• Goal of the exercise: Each entry should be duplicated verbatim; its pictures should not be.
★ ★ ★ ★
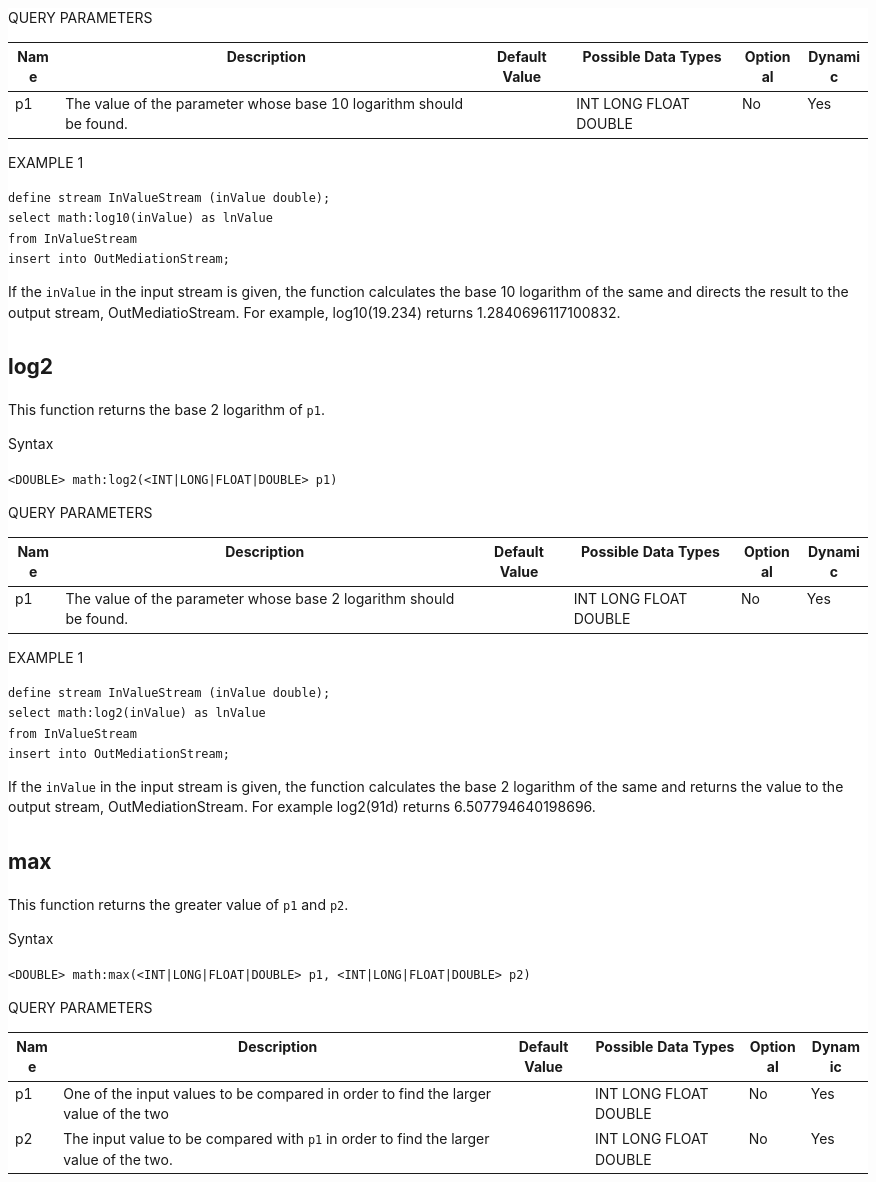 QUERY PARAMETERS

| Name | Description                                                         | Default Value | Possible Data Types   | Optional | Dynamic |
|------|---------------------------------------------------------------------|---------------|-----------------------|----------|---------|
| p1   | The value of the parameter whose base 10 logarithm should be found. |               | INT LONG FLOAT DOUBLE | No       | Yes     |

EXAMPLE 1

    define stream InValueStream (inValue double);
    select math:log10(inValue) as lnValue    
    from InValueStream
    insert into OutMediationStream;

If the `inValue` in the input stream is given, the function calculates
the base 10 logarithm of the same and directs the result to the output
stream, OutMediatioStream. For example, log10(19.234) returns
1.2840696117100832.

## log2

This function returns the base 2 logarithm of `p1`.

Syntax

    <DOUBLE> math:log2(<INT|LONG|FLOAT|DOUBLE> p1)

QUERY PARAMETERS

| Name | Description                                                        | Default Value | Possible Data Types   | Optional | Dynamic |
|------|--------------------------------------------------------------------|---------------|-----------------------|----------|---------|
| p1   | The value of the parameter whose base 2 logarithm should be found. |               | INT LONG FLOAT DOUBLE | No       | Yes     |

EXAMPLE 1

    define stream InValueStream (inValue double);
    select math:log2(inValue) as lnValue    
    from InValueStream
    insert into OutMediationStream;

If the `inValue` in the input stream is given, the function calculates
the base 2 logarithm of the same and returns the value to the output
stream, OutMediationStream. For example log2(91d) returns
6.507794640198696.

## max

This function returns the greater value of `p1` and `p2`.

Syntax

    <DOUBLE> math:max(<INT|LONG|FLOAT|DOUBLE> p1, <INT|LONG|FLOAT|DOUBLE> p2)

QUERY PARAMETERS

| Name | Description                                                                              | Default Value | Possible Data Types   | Optional | Dynamic |
|------|------------------------------------------------------------------------------------------|---------------|-----------------------|----------|---------|
| p1   | One of the input values to be compared in order to find the larger value of the two      |               | INT LONG FLOAT DOUBLE | No       | Yes     |
| p2   | The input value to be compared with `p1` in order to find the larger value of the two. |               | INT LONG FLOAT DOUBLE | No       | Yes     |

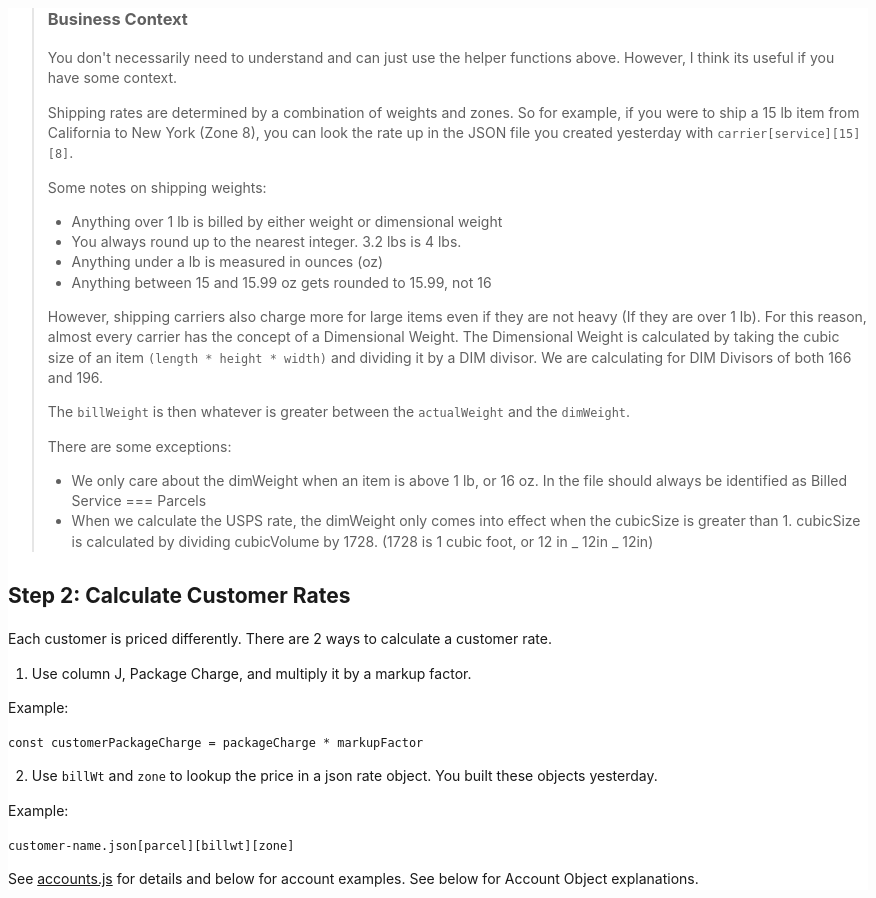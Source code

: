 > ### Business Context
>
> You don't necessarily need to understand and can just use the helper functions above. However, I
> think its useful if you have some context.
>
> Shipping rates are determined by a combination of weights and zones. So for example, if you were
> to ship a 15 lb item from California to New York (Zone 8), you can look the rate up in the JSON
> file you created yesterday with `carrier[service][15][8]`.
>
> Some notes on shipping weights:
>
> - Anything over 1 lb is billed by either weight or dimensional weight
> - You always round up to the nearest integer. 3.2 lbs is 4 lbs.
> - Anything under a lb is measured in ounces (oz)
> - Anything between 15 and 15.99 oz gets rounded to 15.99, not 16
>
> However, shipping carriers also charge more for large items even if they are not heavy (If they
> are over 1 lb). For this reason, almost every carrier has the concept of a Dimensional Weight. The
> Dimensional Weight is calculated by taking the cubic size of an item `(length * height * width)` and dividing it by a DIM divisor. We are calculating for DIM Divisors of both 166 and 196.
>
> The `billWeight` is then whatever is greater between the `actualWeight` and the `dimWeight`.
>
> There are some exceptions:
>
> - We only care about the dimWeight when an item is above 1 lb, or 16 oz. In the file should always be identified as Billed Service === Parcels
> - When we calculate the USPS rate, the dimWeight only comes into effect when the cubicSize is greater than 1. cubicSize is calculated by dividing cubicVolume by 1728. (1728 is 1 cubic foot, or 12 in _ 12in _ 12in)

## Step 2: Calculate Customer Rates

Each customer is priced differently. There are 2 ways to calculate a customer rate.

1.  Use column J, Package Charge, and multiply it by a markup factor.

Example:

```
const customerPackageCharge = packageCharge * markupFactor
```

2.  Use `billWt` and `zone` to lookup the price in a json rate object. You built these objects yesterday.

Example:

```
customer-name.json[parcel][billwt][zone]
```

See [accounts.js](https://github.com/larsonlaidlaw/carrier-billing/blob/main/accounts.js) for details and below for account examples. See below for Account Object explanations.
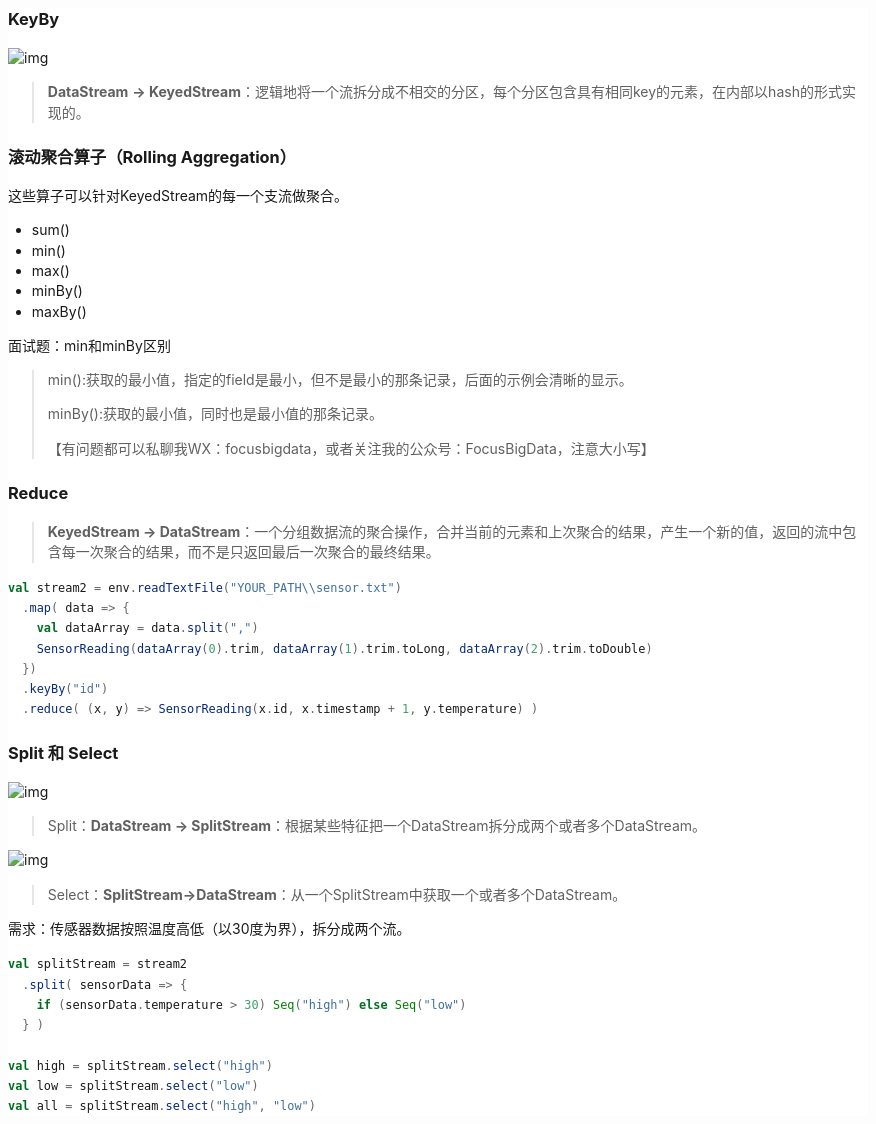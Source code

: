 ### KeyBy

![img](https://gitee.com/zhutiansama/MDPictureResitory/raw/master/img/20200621104359.jpg)

> **DataStream** **→ KeyedStream**：逻辑地将一个流拆分成不相交的分区，每个分区包含具有相同key的元素，在内部以hash的形式实现的。

### **滚动聚合算子（Rolling Aggregation）**

这些算子可以针对KeyedStream的每一个支流做聚合。

- sum() 
- min()
- max()
- minBy()
- maxBy()

面试题：min和minBy区别

>min():获取的最小值，指定的field是最小，但不是最小的那条记录，后面的示例会清晰的显示。
>
>minBy():获取的最小值，同时也是最小值的那条记录。
>
>【有问题都可以私聊我WX：focusbigdata，或者关注我的公众号：FocusBigData，注意大小写】

### **Reduce**

> **KeyedStream → DataStream**：一个分组数据流的聚合操作，合并当前的元素和上次聚合的结果，产生一个新的值，返回的流中包含每一次聚合的结果，而不是只返回最后一次聚合的最终结果。

```scala
val stream2 = env.readTextFile("YOUR_PATH\\sensor.txt")
  .map( data => {
    val dataArray = data.split(",")
    SensorReading(dataArray(0).trim, dataArray(1).trim.toLong, dataArray(2).trim.toDouble)
  })
  .keyBy("id")
  .reduce( (x, y) => SensorReading(x.id, x.timestamp + 1, y.temperature) )
```

### **Split** **和** **Select**

![img](https://gitee.com/zhutiansama/MDPictureResitory/raw/master/img/20200621104931.jpg)

> Split：**DataStream → SplitStream**：根据某些特征把一个DataStream拆分成两个或者多个DataStream。

![img](https://gitee.com/zhutiansama/MDPictureResitory/raw/master/img/20200621104948.jpg)

> Select：**SplitStream→DataStream**：从一个SplitStream中获取一个或者多个DataStream。

需求：传感器数据按照温度高低（以30度为界），拆分成两个流。

```scala
val splitStream = stream2
  .split( sensorData => {
    if (sensorData.temperature > 30) Seq("high") else Seq("low")
  } )

val high = splitStream.select("high")
val low = splitStream.select("low")
val all = splitStream.select("high", "low")
```
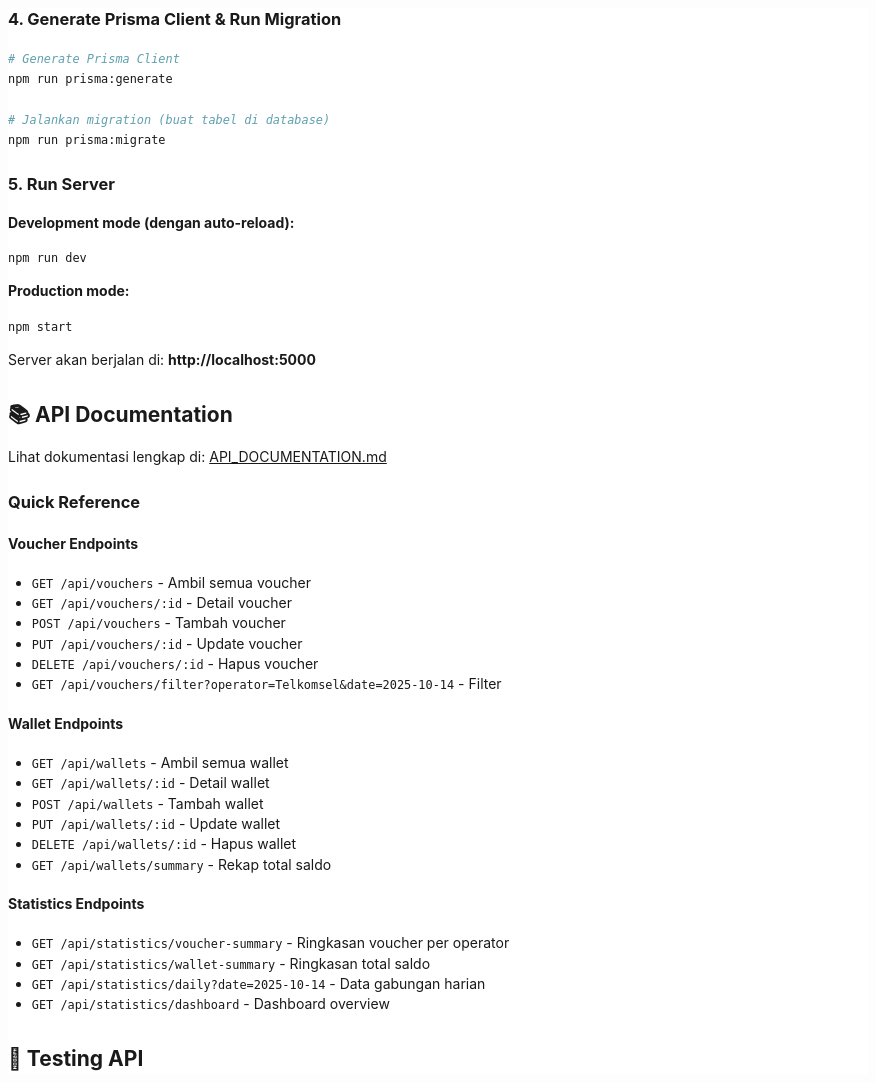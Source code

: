 ### 4. Generate Prisma Client & Run Migration

```bash
# Generate Prisma Client
npm run prisma:generate

# Jalankan migration (buat tabel di database)
npm run prisma:migrate
```

### 5. Run Server

**Development mode (dengan auto-reload):**
```bash
npm run dev
```

**Production mode:**
```bash
npm start
```

Server akan berjalan di: **http://localhost:5000**

## 📚 API Documentation

Lihat dokumentasi lengkap di: [API_DOCUMENTATION.md](./API_DOCUMENTATION.md)

### Quick Reference

#### Voucher Endpoints
- `GET /api/vouchers` - Ambil semua voucher
- `GET /api/vouchers/:id` - Detail voucher
- `POST /api/vouchers` - Tambah voucher
- `PUT /api/vouchers/:id` - Update voucher
- `DELETE /api/vouchers/:id` - Hapus voucher
- `GET /api/vouchers/filter?operator=Telkomsel&date=2025-10-14` - Filter

#### Wallet Endpoints
- `GET /api/wallets` - Ambil semua wallet
- `GET /api/wallets/:id` - Detail wallet
- `POST /api/wallets` - Tambah wallet
- `PUT /api/wallets/:id` - Update wallet
- `DELETE /api/wallets/:id` - Hapus wallet
- `GET /api/wallets/summary` - Rekap total saldo

#### Statistics Endpoints
- `GET /api/statistics/voucher-summary` - Ringkasan voucher per operator
- `GET /api/statistics/wallet-summary` - Ringkasan total saldo
- `GET /api/statistics/daily?date=2025-10-14` - Data gabungan harian
- `GET /api/statistics/dashboard` - Dashboard overview

## 🧪 Testing API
★ ★ ★ ★
• Response area:
 QUERY PARAMETERS

| Name | Description                                                         | Default Value | Possible Data Types   | Optional | Dynamic |
|------|---------------------------------------------------------------------|---------------|-----------------------|----------|---------|
| p1   | The value of the parameter whose base 10 logarithm should be found. |               | INT LONG FLOAT DOUBLE | No       | Yes     |

EXAMPLE 1

    define stream InValueStream (inValue double);
    select math:log10(inValue) as lnValue    
    from InValueStream
    insert into OutMediationStream;

If the `inValue` in the input stream is given, the function calculates
the base 10 logarithm of the same and directs the result to the output
stream, OutMediatioStream. For example, log10(19.234) returns
1.2840696117100832.

## log2

This function returns the base 2 logarithm of `p1`.

Syntax

    <DOUBLE> math:log2(<INT|LONG|FLOAT|DOUBLE> p1)

QUERY PARAMETERS

| Name | Description                                                        | Default Value | Possible Data Types   | Optional | Dynamic |
|------|--------------------------------------------------------------------|---------------|-----------------------|----------|---------|
| p1   | The value of the parameter whose base 2 logarithm should be found. |               | INT LONG FLOAT DOUBLE | No       | Yes     |

EXAMPLE 1

    define stream InValueStream (inValue double);
    select math:log2(inValue) as lnValue    
    from InValueStream
    insert into OutMediationStream;

If the `inValue` in the input stream is given, the function calculates
the base 2 logarithm of the same and returns the value to the output
stream, OutMediationStream. For example log2(91d) returns
6.507794640198696.

## max

This function returns the greater value of `p1` and `p2`.

Syntax

    <DOUBLE> math:max(<INT|LONG|FLOAT|DOUBLE> p1, <INT|LONG|FLOAT|DOUBLE> p2)

QUERY PARAMETERS

| Name | Description                                                                              | Default Value | Possible Data Types   | Optional | Dynamic |
|------|------------------------------------------------------------------------------------------|---------------|-----------------------|----------|---------|
| p1   | One of the input values to be compared in order to find the larger value of the two      |               | INT LONG FLOAT DOUBLE | No       | Yes     |
| p2   | The input value to be compared with `p1` in order to find the larger value of the two. |               | INT LONG FLOAT DOUBLE | No       | Yes     |

Source code

: > ### Business Context
>
> You don't necessarily need to understand and can just use the helper functions above. However, I
> think its useful if you have some context.
>
> Shipping rates are determined by a combination of weights and zones. So for example, if you were
> to ship a 15 lb item from California to New York (Zone 8), you can look the rate up in the JSON
> file you created yesterday with `carrier[service][15][8]`.
>
> Some notes on shipping weights:
>
> - Anything over 1 lb is billed by either weight or dimensional weight
> - You always round up to the nearest integer. 3.2 lbs is 4 lbs.
> - Anything under a lb is measured in ounces (oz)
> - Anything between 15 and 15.99 oz gets rounded to 15.99, not 16
>
> However, shipping carriers also charge more for large items even if they are not heavy (If they
> are over 1 lb). For this reason, almost every carrier has the concept of a Dimensional Weight. The
> Dimensional Weight is calculated by taking the cubic size of an item `(length * height * width)` and dividing it by a DIM divisor. We are calculating for DIM Divisors of both 166 and 196.
>
> The `billWeight` is then whatever is greater between the `actualWeight` and the `dimWeight`.
>
> There are some exceptions:
>
> - We only care about the dimWeight when an item is above 1 lb, or 16 oz. In the file should always be identified as Billed Service === Parcels
> - When we calculate the USPS rate, the dimWeight only comes into effect when the cubicSize is greater than 1. cubicSize is calculated by dividing cubicVolume by 1728. (1728 is 1 cubic foot, or 12 in _ 12in _ 12in)

## Step 2: Calculate Customer Rates

Each customer is priced differently. There are 2 ways to calculate a customer rate.

1.  Use column J, Package Charge, and multiply it by a markup factor.

Example:

```
const customerPackageCharge = packageCharge * markupFactor
```

2.  Use `billWt` and `zone` to lookup the price in a json rate object. You built these objects yesterday.

Example:

```
customer-name.json[parcel][billwt][zone]
```

See [accounts.js](https://github.com/larsonlaidlaw/carrier-billing/blob/main/accounts.js) for details and below for account examples. See below for Account Object explanations.
Source code

: ### KeyBy

![img](https://gitee.com/zhutiansama/MDPictureResitory/raw/master/img/20200621104359.jpg)

> **DataStream** **→ KeyedStream**：逻辑地将一个流拆分成不相交的分区，每个分区包含具有相同key的元素，在内部以hash的形式实现的。

### **滚动聚合算子（Rolling Aggregation）**

这些算子可以针对KeyedStream的每一个支流做聚合。

- sum() 
- min()
- max()
- minBy()
- maxBy()

面试题：min和minBy区别

>min():获取的最小值，指定的field是最小，但不是最小的那条记录，后面的示例会清晰的显示。
>
>minBy():获取的最小值，同时也是最小值的那条记录。
>
>【有问题都可以私聊我WX：focusbigdata，或者关注我的公众号：FocusBigData，注意大小写】

### **Reduce**

> **KeyedStream → DataStream**：一个分组数据流的聚合操作，合并当前的元素和上次聚合的结果，产生一个新的值，返回的流中包含每一次聚合的结果，而不是只返回最后一次聚合的最终结果。

```scala
val stream2 = env.readTextFile("YOUR_PATH\\sensor.txt")
  .map( data => {
    val dataArray = data.split(",")
    SensorReading(dataArray(0).trim, dataArray(1).trim.toLong, dataArray(2).trim.toDouble)
  })
  .keyBy("id")
  .reduce( (x, y) => SensorReading(x.id, x.timestamp + 1, y.temperature) )
```

### **Split** **和** **Select**

![img](https://gitee.com/zhutiansama/MDPictureResitory/raw/master/img/20200621104931.jpg)

> Split：**DataStream → SplitStream**：根据某些特征把一个DataStream拆分成两个或者多个DataStream。

![img](https://gitee.com/zhutiansama/MDPictureResitory/raw/master/img/20200621104948.jpg)

> Select：**SplitStream→DataStream**：从一个SplitStream中获取一个或者多个DataStream。

需求：传感器数据按照温度高低（以30度为界），拆分成两个流。

```scala
val splitStream = stream2
  .split( sensorData => {
    if (sensorData.temperature > 30) Seq("high") else Seq("low")
  } )

val high = splitStream.select("high")
val low = splitStream.select("low")
val all = splitStream.select("high", "low")
```
Source code

: ### 4. Generate Prisma Client & Run Migration

```bash
# Generate Prisma Client
npm run prisma:generate

# Jalankan migration (buat tabel di database)
npm run prisma:migrate
```

### 5. Run Server

**Development mode (dengan auto-reload):**
```bash
npm run dev
```

**Production mode:**
```bash
npm start
```

Server akan berjalan di: **http://localhost:5000**

## 📚 API Documentation

Lihat dokumentasi lengkap di: [API_DOCUMENTATION.md](./API_DOCUMENTATION.md)

### Quick Reference

#### Voucher Endpoints
- `GET /api/vouchers` - Ambil semua voucher
- `GET /api/vouchers/:id` - Detail voucher
- `POST /api/vouchers` - Tambah voucher
- `PUT /api/vouchers/:id` - Update voucher
- `DELETE /api/vouchers/:id` - Hapus voucher
- `GET /api/vouchers/filter?operator=Telkomsel&date=2025-10-14` - Filter

#### Wallet Endpoints
- `GET /api/wallets` - Ambil semua wallet
- `GET /api/wallets/:id` - Detail wallet
- `POST /api/wallets` - Tambah wallet
- `PUT /api/wallets/:id` - Update wallet
- `DELETE /api/wallets/:id` - Hapus wallet
- `GET /api/wallets/summary` - Rekap total saldo

#### Statistics Endpoints
- `GET /api/statistics/voucher-summary` - Ringkasan voucher per operator
- `GET /api/statistics/wallet-summary` - Ringkasan total saldo
- `GET /api/statistics/daily?date=2025-10-14` - Data gabungan harian
- `GET /api/statistics/dashboard` - Dashboard overview

## 🧪 Testing API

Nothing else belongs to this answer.